Despite there being 25 such titles, however, overlap in usage (no less than four "C" books, assuming the Sowell is legit) means that a fair number of letters are still up for grabs. Writers of the world, take note! The following books remain to be written:
  • B
  • D
  • I
  • L
  • R
  • T
  • U
Abe books does note that "authors and publishers would be wise to move away from this trend as the influence of the Internet continues to affect book-buying. Single letter titles are not particularly friendly to Internet search engines that thrive more detailed data than just A or B." So perhaps those nine will remain un-penned. (Although if we're discounting subtitles, then that's always an option for making a title googleable.) I hope not, though. I'd like to complete my set.

(The other obvious extension here, I suppose, is to numbers. But so far as I can tell, there aren't any books titled 0, 1, 2, 3, 4, 5, 6, 7, 8 or 9. It seems if books wish to be a single-digit number, they spell it out (e.g. One). There are some films -- the one's I've seen in a brief search are 1, 3, 4, 8 and 9 (again, discounting films like Seven that spell it out). And album titles positively abound in single-digit numbers: there are multiple albums called by each of those eight titles, and for some there are a great many indeed. But it looks like these are, literarily, uncharted territory.)

Unrelated postscript: anyone who's read this far will probably also like John Burkardt's marvelously idiosyncratic list of Hapax Leomenon. (What would the plural be of that anyway?) And probably also his list of multiple homonyms (i.e. homonyms with three or more words in the set not just two).

Update, Years Later: Added two new titles, F and J, and removed those letters from the list of ones yet to be written.  Now, at the end of 2014, the title of this post should be BDILRTU.  But I'll leave it as is.

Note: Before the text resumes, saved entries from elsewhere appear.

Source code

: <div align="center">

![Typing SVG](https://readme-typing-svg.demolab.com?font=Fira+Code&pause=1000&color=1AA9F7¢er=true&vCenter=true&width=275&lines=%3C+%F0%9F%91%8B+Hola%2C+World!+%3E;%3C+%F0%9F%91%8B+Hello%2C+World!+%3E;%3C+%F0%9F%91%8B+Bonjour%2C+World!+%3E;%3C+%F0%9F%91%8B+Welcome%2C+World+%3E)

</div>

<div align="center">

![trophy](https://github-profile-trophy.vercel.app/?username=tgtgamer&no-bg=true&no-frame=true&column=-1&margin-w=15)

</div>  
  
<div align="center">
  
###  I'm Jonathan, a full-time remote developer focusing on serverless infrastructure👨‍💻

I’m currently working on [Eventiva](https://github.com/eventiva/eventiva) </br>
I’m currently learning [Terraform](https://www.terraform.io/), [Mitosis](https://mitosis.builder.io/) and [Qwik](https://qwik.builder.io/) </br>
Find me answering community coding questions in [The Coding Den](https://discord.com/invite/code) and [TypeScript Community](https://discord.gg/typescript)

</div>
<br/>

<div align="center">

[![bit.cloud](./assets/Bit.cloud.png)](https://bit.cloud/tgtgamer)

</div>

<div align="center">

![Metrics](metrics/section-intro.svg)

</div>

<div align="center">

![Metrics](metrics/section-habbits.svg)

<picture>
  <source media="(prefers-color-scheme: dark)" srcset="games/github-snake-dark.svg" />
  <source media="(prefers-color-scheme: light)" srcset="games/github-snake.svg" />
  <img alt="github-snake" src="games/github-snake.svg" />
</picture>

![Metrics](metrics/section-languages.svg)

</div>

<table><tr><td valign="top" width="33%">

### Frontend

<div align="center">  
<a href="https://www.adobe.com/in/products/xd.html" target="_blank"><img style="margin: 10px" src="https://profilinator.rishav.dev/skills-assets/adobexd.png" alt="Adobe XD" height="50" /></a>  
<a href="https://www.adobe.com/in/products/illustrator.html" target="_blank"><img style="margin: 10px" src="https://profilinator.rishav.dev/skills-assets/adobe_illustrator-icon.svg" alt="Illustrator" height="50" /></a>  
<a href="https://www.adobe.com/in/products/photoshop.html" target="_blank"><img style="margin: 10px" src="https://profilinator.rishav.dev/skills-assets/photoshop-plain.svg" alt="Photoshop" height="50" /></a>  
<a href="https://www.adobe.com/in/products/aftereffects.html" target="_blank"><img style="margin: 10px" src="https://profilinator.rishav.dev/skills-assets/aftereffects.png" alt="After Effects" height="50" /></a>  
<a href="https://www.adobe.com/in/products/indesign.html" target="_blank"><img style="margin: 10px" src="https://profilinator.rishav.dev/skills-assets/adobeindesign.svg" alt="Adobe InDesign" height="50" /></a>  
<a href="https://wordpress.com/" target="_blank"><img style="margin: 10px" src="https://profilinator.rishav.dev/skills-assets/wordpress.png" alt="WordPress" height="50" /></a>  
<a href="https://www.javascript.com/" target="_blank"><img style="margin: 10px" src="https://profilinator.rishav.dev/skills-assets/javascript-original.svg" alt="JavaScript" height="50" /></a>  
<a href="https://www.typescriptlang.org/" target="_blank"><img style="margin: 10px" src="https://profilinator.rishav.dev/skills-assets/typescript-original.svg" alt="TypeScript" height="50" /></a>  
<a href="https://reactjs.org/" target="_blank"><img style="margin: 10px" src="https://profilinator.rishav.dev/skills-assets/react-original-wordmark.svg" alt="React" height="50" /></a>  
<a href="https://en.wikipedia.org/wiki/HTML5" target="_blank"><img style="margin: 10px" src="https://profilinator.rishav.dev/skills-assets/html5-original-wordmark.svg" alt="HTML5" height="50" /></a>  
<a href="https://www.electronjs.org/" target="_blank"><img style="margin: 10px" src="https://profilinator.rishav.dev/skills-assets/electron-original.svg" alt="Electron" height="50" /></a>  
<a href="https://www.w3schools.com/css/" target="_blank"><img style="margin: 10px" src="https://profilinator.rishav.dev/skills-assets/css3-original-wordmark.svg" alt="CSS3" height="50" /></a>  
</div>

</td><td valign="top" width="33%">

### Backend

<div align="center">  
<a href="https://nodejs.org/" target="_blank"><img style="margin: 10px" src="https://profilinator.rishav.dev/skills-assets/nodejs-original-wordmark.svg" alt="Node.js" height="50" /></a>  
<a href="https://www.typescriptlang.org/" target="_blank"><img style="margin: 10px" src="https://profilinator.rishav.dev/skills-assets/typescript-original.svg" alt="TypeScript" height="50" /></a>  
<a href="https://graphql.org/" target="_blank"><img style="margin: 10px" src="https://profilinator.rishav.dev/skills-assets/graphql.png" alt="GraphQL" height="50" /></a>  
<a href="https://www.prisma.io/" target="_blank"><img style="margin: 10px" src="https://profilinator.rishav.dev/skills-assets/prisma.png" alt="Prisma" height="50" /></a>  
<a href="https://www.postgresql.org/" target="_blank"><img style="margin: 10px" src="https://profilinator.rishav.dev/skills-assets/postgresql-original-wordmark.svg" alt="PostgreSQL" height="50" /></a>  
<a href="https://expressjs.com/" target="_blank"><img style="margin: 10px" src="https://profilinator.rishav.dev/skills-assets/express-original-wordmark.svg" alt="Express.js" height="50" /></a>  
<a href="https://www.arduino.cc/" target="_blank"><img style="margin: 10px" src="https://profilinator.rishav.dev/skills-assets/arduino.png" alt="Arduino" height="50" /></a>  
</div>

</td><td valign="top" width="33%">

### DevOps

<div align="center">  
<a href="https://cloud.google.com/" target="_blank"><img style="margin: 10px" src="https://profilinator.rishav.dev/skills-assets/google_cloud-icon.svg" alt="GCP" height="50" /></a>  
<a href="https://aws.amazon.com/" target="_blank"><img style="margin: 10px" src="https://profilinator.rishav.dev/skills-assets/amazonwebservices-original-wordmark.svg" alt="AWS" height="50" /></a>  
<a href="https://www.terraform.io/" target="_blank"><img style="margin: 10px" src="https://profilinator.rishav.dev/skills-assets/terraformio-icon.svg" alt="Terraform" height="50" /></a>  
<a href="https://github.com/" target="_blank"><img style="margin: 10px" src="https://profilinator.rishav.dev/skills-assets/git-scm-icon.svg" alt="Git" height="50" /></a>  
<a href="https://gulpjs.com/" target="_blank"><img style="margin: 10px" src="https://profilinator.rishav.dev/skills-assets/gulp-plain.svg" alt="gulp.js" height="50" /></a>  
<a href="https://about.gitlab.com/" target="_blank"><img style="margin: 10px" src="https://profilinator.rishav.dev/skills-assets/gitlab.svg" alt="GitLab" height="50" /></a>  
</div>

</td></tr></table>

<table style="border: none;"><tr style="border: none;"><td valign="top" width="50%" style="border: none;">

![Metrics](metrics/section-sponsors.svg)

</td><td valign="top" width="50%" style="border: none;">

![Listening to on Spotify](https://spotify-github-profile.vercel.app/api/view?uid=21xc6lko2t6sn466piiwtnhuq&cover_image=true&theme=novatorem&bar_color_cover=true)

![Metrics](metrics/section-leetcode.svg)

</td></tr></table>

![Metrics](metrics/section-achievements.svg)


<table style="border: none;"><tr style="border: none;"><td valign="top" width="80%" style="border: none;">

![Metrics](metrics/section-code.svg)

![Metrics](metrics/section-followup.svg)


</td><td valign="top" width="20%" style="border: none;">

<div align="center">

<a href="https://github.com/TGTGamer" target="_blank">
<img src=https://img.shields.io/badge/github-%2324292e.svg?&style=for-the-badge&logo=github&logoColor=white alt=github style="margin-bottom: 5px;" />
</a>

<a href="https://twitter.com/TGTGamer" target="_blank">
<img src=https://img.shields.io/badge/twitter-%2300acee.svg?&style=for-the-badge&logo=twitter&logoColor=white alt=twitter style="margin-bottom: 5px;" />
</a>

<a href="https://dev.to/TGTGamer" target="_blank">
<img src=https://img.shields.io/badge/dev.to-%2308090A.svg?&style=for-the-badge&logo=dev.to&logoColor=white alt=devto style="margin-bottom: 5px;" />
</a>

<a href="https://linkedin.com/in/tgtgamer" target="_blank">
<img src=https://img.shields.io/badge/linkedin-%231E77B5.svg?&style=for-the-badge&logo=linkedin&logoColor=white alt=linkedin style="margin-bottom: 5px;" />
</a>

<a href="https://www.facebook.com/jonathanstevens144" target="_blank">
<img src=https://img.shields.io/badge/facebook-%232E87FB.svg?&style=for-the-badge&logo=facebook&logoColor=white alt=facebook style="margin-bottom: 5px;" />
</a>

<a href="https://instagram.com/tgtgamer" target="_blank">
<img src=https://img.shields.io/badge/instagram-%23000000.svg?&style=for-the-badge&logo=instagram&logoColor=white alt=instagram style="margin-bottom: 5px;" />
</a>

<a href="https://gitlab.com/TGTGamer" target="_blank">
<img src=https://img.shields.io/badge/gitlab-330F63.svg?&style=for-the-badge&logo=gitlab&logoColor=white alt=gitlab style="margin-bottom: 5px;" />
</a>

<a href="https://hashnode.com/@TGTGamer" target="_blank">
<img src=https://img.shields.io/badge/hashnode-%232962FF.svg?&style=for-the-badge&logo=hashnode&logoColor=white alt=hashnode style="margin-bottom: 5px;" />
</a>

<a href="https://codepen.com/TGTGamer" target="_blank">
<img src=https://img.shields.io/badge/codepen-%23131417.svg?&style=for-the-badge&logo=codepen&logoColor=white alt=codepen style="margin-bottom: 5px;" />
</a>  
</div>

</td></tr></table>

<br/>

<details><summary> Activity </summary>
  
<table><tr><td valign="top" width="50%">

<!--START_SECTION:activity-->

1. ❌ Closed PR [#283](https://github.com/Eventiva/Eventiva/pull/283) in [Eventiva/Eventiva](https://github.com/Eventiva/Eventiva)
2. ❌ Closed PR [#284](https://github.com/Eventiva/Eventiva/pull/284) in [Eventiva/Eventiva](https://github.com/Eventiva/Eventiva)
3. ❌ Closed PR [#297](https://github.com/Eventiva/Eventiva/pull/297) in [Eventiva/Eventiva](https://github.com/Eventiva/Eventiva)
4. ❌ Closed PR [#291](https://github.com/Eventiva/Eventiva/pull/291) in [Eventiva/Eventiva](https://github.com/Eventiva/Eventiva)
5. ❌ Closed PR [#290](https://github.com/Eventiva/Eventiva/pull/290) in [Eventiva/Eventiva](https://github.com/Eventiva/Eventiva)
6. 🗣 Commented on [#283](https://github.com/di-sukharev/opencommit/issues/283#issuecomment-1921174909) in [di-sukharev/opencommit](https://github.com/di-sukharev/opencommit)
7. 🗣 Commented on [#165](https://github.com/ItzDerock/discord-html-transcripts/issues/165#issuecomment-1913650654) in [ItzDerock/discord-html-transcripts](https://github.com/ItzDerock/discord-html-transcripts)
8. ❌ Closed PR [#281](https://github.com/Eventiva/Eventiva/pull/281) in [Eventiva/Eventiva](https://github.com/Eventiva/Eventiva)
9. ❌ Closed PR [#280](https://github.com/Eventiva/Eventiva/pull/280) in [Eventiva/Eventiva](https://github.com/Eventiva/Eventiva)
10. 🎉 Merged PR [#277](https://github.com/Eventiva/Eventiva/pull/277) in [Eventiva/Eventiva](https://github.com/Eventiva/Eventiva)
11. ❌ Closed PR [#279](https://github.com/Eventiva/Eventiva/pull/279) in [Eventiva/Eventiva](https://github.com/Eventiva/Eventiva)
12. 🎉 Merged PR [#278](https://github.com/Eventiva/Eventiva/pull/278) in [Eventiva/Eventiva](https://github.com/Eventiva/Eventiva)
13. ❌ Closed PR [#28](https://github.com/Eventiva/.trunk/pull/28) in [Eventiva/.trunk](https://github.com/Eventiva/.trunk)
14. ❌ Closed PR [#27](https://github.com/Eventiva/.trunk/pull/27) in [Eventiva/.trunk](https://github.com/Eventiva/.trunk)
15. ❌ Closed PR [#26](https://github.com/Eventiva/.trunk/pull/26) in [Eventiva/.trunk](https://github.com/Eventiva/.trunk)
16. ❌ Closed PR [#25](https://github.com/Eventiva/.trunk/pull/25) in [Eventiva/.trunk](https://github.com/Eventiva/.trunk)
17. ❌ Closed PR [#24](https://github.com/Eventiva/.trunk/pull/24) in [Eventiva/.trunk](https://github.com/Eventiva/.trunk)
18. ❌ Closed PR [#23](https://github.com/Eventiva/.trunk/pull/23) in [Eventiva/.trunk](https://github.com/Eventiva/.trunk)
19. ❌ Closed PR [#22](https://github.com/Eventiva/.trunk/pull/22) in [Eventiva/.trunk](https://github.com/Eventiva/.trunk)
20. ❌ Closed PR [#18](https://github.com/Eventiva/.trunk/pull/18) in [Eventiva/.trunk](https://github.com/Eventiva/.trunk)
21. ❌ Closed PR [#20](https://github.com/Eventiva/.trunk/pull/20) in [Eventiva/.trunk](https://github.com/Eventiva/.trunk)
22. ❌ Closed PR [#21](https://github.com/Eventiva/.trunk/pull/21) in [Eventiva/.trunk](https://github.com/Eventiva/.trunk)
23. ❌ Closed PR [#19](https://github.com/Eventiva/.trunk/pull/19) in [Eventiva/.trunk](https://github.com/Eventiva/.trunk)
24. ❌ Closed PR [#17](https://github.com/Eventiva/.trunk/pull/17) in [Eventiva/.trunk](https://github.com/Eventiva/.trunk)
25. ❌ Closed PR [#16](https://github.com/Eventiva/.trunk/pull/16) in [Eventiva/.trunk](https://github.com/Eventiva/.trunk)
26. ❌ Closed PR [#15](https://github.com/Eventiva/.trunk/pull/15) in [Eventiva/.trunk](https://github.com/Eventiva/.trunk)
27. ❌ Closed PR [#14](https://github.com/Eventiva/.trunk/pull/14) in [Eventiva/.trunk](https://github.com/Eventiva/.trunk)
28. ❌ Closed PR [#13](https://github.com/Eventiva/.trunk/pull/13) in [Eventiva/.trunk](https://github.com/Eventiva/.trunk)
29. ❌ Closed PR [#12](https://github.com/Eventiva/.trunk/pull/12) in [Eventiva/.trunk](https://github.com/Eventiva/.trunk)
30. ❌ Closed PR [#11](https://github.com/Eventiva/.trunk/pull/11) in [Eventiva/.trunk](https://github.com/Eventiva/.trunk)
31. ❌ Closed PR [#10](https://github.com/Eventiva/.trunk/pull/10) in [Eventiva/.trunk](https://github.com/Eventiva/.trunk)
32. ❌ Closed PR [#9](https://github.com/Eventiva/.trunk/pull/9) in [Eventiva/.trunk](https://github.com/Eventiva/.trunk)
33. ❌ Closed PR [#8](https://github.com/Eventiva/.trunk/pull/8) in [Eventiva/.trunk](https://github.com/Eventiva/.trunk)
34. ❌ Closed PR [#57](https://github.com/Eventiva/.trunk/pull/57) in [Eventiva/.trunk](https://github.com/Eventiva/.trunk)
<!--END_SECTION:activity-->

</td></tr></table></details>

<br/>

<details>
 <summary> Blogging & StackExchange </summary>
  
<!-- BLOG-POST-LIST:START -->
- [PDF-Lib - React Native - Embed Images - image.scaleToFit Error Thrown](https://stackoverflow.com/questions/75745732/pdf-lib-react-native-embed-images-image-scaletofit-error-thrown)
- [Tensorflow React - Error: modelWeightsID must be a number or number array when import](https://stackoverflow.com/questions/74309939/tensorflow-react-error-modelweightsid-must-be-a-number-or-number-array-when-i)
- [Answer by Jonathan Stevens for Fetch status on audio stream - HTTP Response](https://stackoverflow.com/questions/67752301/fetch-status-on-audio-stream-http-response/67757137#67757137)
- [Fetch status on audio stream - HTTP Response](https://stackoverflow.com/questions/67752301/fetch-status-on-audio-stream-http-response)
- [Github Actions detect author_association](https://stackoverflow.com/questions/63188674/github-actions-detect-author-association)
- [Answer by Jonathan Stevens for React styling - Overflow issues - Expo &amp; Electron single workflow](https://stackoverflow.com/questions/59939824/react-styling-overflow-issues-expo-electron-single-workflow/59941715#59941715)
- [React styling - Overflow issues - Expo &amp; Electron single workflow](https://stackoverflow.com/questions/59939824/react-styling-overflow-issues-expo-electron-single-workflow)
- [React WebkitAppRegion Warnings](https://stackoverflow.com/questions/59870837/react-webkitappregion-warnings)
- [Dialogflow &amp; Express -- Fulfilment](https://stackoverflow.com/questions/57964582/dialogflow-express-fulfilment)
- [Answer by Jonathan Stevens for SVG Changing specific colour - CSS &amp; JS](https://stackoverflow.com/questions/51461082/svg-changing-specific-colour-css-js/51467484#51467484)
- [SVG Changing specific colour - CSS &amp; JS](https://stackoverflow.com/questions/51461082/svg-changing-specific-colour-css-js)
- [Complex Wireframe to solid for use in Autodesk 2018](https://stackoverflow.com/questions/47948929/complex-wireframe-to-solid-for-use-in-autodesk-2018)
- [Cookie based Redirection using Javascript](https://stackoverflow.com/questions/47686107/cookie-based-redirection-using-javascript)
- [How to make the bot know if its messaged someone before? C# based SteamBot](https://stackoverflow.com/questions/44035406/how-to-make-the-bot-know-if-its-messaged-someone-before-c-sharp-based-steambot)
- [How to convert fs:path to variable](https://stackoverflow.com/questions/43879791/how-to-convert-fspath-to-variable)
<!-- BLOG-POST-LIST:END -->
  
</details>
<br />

Update, More Years Later: I won't be updating this post any more, because others have it covered.  See, for instance:
One-letter titles at TV Tropes
Single-letter titles at goodreads
One-letter movie titles at IMDb
And one at the blog The Modern Novel

________
* This is the English translation of a book written partly in English and partly in French, by seven authors, with the French title Semaines de Suzanne.

3 comments:

Tymmi said...

Perhaps of some related interest, If you'll allow some shameless self promotion:
my own new comic, !

Stephen said...

Hey, on-topic self-promotion is always welcome here. It looks neat, although I think a bit pricey for me. Congrats on winning the Xeric grant though!

Tymmi said...

Thank you.
It was a bit of a pricey project to print, even with the Xeric. It's the oddball format. Comparing it to to similar projects - like Buenaventura's Elvis Road, for example - I think it's a pretty fair price.